◆ Directions ◆
Make a verbatim transcription of the records, without the pictures.

********************

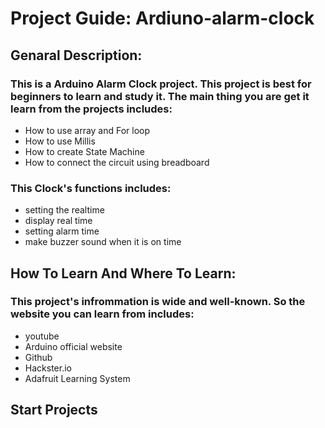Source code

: # Project Guide: Ardiuno-alarm-clock

## Genaral Description:

### This is a Arduino Alarm Clock project. This project is best for beginners to learn and study it. The main thing you are get it learn from the projects includes:
- How to use array and For loop
- How to use Millis
- How to create State Machine
- How to connect the circuit using breadboard
### This Clock's functions includes:
- setting the realtime
- display real time
- setting alarm time
- make buzzer sound when it is on time
## How To Learn And Where To Learn:
### This project's infrommation is wide and well-known. So the website you can learn from includes:
- youtube
- Arduino official website
- Github 
- Hackster.io
- Adafruit Learning System

## Start Projects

********************

◆ Result of this task ◆
Source code

: # Project Guide: Ardiuno-alarm-clock

## Genaral Description:

### This is a Arduino Alarm Clock project. This project is best for beginners to learn and study it. The main thing you are get it learn from the projects includes:
- How to use array and For loop
- How to use Millis
- How to create State Machine
- How to connect the circuit using breadboard
### This Clock's functions includes:
- setting the realtime
- display real time
- setting alarm time
- make buzzer sound when it is on time
## How To Learn And Where To Learn:
### This project's infrommation is wide and well-known. So the website you can learn from includes:
- youtube
- Arduino official website
- Github 
- Hackster.io
- Adafruit Learning System

## Start Projects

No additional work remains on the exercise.